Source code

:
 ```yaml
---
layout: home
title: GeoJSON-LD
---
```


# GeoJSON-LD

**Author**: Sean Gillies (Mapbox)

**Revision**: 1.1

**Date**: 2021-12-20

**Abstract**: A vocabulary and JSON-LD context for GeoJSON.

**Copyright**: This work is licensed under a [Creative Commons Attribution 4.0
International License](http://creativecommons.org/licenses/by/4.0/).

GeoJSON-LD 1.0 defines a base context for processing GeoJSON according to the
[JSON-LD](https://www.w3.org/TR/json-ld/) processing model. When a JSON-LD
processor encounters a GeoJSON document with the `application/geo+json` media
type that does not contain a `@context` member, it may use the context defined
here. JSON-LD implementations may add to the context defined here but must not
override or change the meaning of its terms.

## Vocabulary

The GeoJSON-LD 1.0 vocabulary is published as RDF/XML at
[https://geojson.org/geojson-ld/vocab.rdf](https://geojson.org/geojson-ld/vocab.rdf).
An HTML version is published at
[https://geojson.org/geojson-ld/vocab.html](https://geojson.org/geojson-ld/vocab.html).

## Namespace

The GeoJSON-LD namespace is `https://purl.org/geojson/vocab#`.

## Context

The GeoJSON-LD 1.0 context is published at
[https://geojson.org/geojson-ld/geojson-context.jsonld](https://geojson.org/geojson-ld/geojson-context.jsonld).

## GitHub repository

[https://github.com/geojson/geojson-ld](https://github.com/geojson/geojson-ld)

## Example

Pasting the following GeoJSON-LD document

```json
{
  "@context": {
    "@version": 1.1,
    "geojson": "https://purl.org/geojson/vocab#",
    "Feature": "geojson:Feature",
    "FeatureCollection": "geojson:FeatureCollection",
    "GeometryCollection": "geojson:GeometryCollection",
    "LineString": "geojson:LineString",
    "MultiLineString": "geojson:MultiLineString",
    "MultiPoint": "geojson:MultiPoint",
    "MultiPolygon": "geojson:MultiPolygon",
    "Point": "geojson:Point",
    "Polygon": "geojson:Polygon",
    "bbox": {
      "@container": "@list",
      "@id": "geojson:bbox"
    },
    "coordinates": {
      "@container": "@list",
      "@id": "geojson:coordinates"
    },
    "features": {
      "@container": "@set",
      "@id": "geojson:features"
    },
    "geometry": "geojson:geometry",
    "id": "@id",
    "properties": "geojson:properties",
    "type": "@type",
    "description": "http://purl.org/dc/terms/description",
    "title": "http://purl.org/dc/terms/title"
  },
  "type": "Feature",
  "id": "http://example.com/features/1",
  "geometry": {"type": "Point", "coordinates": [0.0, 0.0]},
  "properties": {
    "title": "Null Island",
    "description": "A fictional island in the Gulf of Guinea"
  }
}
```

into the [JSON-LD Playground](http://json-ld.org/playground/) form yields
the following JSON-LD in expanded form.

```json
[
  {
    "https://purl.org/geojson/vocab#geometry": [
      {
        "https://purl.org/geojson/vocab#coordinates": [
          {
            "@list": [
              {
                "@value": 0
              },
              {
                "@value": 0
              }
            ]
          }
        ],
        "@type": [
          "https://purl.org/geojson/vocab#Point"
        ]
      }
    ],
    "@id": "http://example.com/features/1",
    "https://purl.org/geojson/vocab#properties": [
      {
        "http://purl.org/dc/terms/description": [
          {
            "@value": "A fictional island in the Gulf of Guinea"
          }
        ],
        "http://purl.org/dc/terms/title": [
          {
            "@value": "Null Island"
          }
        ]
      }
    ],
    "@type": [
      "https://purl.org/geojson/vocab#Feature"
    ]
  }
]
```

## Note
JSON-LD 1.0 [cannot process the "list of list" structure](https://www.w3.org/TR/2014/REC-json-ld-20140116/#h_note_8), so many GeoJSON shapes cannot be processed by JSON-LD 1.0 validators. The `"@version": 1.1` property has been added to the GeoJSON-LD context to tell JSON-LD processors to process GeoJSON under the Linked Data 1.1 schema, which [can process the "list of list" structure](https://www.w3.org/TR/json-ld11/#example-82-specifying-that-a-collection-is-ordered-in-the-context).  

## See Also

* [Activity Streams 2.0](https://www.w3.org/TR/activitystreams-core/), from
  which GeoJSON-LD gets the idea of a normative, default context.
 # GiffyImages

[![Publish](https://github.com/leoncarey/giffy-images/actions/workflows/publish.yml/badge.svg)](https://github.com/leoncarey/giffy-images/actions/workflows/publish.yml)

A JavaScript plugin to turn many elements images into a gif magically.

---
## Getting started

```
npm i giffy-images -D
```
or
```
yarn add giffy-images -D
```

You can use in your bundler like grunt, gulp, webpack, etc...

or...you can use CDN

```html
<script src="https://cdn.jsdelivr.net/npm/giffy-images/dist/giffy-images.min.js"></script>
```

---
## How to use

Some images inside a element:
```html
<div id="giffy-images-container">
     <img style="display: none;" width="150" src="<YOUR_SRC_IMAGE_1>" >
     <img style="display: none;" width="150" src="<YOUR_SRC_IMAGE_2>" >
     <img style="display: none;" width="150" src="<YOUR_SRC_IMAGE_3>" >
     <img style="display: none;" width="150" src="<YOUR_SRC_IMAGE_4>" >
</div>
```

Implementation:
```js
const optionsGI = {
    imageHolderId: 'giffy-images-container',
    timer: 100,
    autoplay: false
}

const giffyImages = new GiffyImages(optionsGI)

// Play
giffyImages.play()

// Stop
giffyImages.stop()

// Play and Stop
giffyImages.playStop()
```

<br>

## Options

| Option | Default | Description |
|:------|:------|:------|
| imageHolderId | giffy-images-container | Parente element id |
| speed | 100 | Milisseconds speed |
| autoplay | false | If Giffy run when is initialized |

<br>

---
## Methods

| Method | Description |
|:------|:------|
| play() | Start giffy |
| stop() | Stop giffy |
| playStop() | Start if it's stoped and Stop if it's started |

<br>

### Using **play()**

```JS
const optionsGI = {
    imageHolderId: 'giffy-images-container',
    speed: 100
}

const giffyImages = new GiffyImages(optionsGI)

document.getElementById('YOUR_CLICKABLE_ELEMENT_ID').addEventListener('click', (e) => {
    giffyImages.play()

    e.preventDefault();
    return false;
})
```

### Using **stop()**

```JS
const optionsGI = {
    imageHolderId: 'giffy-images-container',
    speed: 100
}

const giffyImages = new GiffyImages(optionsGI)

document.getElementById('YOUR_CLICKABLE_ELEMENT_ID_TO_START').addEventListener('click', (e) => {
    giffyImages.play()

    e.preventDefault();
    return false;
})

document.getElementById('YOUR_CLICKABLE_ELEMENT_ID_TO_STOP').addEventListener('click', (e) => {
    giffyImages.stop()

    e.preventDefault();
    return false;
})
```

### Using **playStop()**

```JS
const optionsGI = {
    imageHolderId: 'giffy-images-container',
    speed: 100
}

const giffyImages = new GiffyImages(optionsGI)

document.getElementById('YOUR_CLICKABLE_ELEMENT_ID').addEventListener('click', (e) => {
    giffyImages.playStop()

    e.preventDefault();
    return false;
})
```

EXERCISE REQUIREMENTS >>
Your answer must contain every line of the records, exactly.

SOLUTION TO THE PROBLEM >>
Source code

:
 ```yaml
---
layout: home
title: GeoJSON-LD
---
```


# GeoJSON-LD

**Author**: Sean Gillies (Mapbox)

**Revision**: 1.1

**Date**: 2021-12-20

**Abstract**: A vocabulary and JSON-LD context for GeoJSON.

**Copyright**: This work is licensed under a [Creative Commons Attribution 4.0
International License](http://creativecommons.org/licenses/by/4.0/).

GeoJSON-LD 1.0 defines a base context for processing GeoJSON according to the
[JSON-LD](https://www.w3.org/TR/json-ld/) processing model. When a JSON-LD
processor encounters a GeoJSON document with the `application/geo+json` media
type that does not contain a `@context` member, it may use the context defined
here. JSON-LD implementations may add to the context defined here but must not
override or change the meaning of its terms.

## Vocabulary

The GeoJSON-LD 1.0 vocabulary is published as RDF/XML at
[https://geojson.org/geojson-ld/vocab.rdf](https://geojson.org/geojson-ld/vocab.rdf).
An HTML version is published at
[https://geojson.org/geojson-ld/vocab.html](https://geojson.org/geojson-ld/vocab.html).

## Namespace

The GeoJSON-LD namespace is `https://purl.org/geojson/vocab#`.

## Context

The GeoJSON-LD 1.0 context is published at
[https://geojson.org/geojson-ld/geojson-context.jsonld](https://geojson.org/geojson-ld/geojson-context.jsonld).

## GitHub repository

[https://github.com/geojson/geojson-ld](https://github.com/geojson/geojson-ld)

## Example

Pasting the following GeoJSON-LD document

```json
{
  "@context": {
    "@version": 1.1,
    "geojson": "https://purl.org/geojson/vocab#",
    "Feature": "geojson:Feature",
    "FeatureCollection": "geojson:FeatureCollection",
    "GeometryCollection": "geojson:GeometryCollection",
    "LineString": "geojson:LineString",
    "MultiLineString": "geojson:MultiLineString",
    "MultiPoint": "geojson:MultiPoint",
    "MultiPolygon": "geojson:MultiPolygon",
    "Point": "geojson:Point",
    "Polygon": "geojson:Polygon",
    "bbox": {
      "@container": "@list",
      "@id": "geojson:bbox"
    },
    "coordinates": {
      "@container": "@list",
      "@id": "geojson:coordinates"
    },
    "features": {
      "@container": "@set",
      "@id": "geojson:features"
    },
    "geometry": "geojson:geometry",
    "id": "@id",
    "properties": "geojson:properties",
    "type": "@type",
    "description": "http://purl.org/dc/terms/description",
    "title": "http://purl.org/dc/terms/title"
  },
  "type": "Feature",
  "id": "http://example.com/features/1",
  "geometry": {"type": "Point", "coordinates": [0.0, 0.0]},
  "properties": {
    "title": "Null Island",
    "description": "A fictional island in the Gulf of Guinea"
  }
}
```

into the [JSON-LD Playground](http://json-ld.org/playground/) form yields
the following JSON-LD in expanded form.

```json
[
  {
    "https://purl.org/geojson/vocab#geometry": [
      {
        "https://purl.org/geojson/vocab#coordinates": [
          {
            "@list": [
              {
                "@value": 0
              },
              {
                "@value": 0
              }
            ]
          }
        ],
        "@type": [
          "https://purl.org/geojson/vocab#Point"
        ]
      }
    ],
    "@id": "http://example.com/features/1",
    "https://purl.org/geojson/vocab#properties": [
      {
        "http://purl.org/dc/terms/description": [
          {
            "@value": "A fictional island in the Gulf of Guinea"
          }
        ],
        "http://purl.org/dc/terms/title": [
          {
            "@value": "Null Island"
          }
        ]
      }
    ],
    "@type": [
      "https://purl.org/geojson/vocab#Feature"
    ]
  }
]
```

## Note
JSON-LD 1.0 [cannot process the "list of list" structure](https://www.w3.org/TR/2014/REC-json-ld-20140116/#h_note_8), so many GeoJSON shapes cannot be processed by JSON-LD 1.0 validators. The `"@version": 1.1` property has been added to the GeoJSON-LD context to tell JSON-LD processors to process GeoJSON under the Linked Data 1.1 schema, which [can process the "list of list" structure](https://www.w3.org/TR/json-ld11/#example-82-specifying-that-a-collection-is-ordered-in-the-context).  

## See Also

* [Activity Streams 2.0](https://www.w3.org/TR/activitystreams-core/), from
  which GeoJSON-LD gets the idea of a normative, default context.
 # GiffyImages

[![Publish](https://github.com/leoncarey/giffy-images/actions/workflows/publish.yml/badge.svg)](https://github.com/leoncarey/giffy-images/actions/workflows/publish.yml)

A JavaScript plugin to turn many elements images into a gif magically.

---
## Getting started

```
npm i giffy-images -D
```
or
```
yarn add giffy-images -D
```

You can use in your bundler like grunt, gulp, webpack, etc...

or...you can use CDN

```html
<script src="https://cdn.jsdelivr.net/npm/giffy-images/dist/giffy-images.min.js"></script>
```

---
## How to use

Some images inside a element:
```html
<div id="giffy-images-container">
     <img style="display: none;" width="150" src="<YOUR_SRC_IMAGE_1>" >
     <img style="display: none;" width="150" src="<YOUR_SRC_IMAGE_2>" >
     <img style="display: none;" width="150" src="<YOUR_SRC_IMAGE_3>" >
     <img style="display: none;" width="150" src="<YOUR_SRC_IMAGE_4>" >
</div>
```

Implementation:
```js
const optionsGI = {
    imageHolderId: 'giffy-images-container',
    timer: 100,
    autoplay: false
}

const giffyImages = new GiffyImages(optionsGI)

// Play
giffyImages.play()

// Stop
giffyImages.stop()

// Play and Stop
giffyImages.playStop()
```

<br>

## Options

| Option | Default | Description |
|:------|:------|:------|
| imageHolderId | giffy-images-container | Parente element id |
| speed | 100 | Milisseconds speed |
| autoplay | false | If Giffy run when is initialized |

<br>

---
## Methods

| Method | Description |
|:------|:------|
| play() | Start giffy |
| stop() | Stop giffy |
| playStop() | Start if it's stoped and Stop if it's started |

<br>

### Using **play()**

```JS
const optionsGI = {
    imageHolderId: 'giffy-images-container',
    speed: 100
}

const giffyImages = new GiffyImages(optionsGI)

document.getElementById('YOUR_CLICKABLE_ELEMENT_ID').addEventListener('click', (e) => {
    giffyImages.play()

    e.preventDefault();
    return false;
})
```

### Using **stop()**

```JS
const optionsGI = {
    imageHolderId: 'giffy-images-container',
    speed: 100
}

const giffyImages = new GiffyImages(optionsGI)

document.getElementById('YOUR_CLICKABLE_ELEMENT_ID_TO_START').addEventListener('click', (e) => {
    giffyImages.play()

    e.preventDefault();
    return false;
})

document.getElementById('YOUR_CLICKABLE_ELEMENT_ID_TO_STOP').addEventListener('click', (e) => {
    giffyImages.stop()

    e.preventDefault();
    return false;
})
```

### Using **playStop()**

```JS
const optionsGI = {
    imageHolderId: 'giffy-images-container',
    speed: 100
}

const giffyImages = new GiffyImages(optionsGI)

document.getElementById('YOUR_CLICKABLE_ELEMENT_ID').addEventListener('click', (e) => {
    giffyImages.playStop()

    e.preventDefault();
    return false;
})
```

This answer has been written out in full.